▶ [ACTIVITY]: Search the entries below for "Creating". Report each line where it occurs.
=====
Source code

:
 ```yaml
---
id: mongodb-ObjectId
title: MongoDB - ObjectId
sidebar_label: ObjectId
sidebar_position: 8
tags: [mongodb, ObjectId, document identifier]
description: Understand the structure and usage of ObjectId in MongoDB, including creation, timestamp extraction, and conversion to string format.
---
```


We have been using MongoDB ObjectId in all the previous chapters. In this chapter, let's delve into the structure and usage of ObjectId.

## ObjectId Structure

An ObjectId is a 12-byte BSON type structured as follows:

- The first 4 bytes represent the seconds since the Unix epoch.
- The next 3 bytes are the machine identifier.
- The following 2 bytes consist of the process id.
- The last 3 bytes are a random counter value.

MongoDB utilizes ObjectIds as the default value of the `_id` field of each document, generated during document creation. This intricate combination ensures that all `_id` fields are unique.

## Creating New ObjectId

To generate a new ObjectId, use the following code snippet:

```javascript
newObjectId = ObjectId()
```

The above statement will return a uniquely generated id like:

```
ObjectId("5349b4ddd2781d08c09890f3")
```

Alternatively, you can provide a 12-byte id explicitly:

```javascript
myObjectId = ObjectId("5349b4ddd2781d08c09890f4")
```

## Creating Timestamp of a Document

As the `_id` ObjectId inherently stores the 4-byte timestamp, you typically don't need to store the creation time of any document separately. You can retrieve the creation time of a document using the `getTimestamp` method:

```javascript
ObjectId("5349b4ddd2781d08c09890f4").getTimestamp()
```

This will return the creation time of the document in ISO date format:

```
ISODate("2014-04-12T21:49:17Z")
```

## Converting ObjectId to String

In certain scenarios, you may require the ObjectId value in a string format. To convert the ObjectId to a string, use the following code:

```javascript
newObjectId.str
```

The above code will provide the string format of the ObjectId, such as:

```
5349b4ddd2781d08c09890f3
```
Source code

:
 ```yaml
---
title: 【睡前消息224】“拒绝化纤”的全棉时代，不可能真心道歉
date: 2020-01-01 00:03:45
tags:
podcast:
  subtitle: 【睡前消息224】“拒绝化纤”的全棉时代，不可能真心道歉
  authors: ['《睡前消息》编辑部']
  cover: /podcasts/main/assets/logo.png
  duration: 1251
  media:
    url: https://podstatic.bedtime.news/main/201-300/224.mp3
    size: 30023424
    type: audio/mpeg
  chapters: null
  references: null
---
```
=====
▶ [RESULT OF THIS EXERCISE]:
## Creating New ObjectId
## Creating Timestamp of a Document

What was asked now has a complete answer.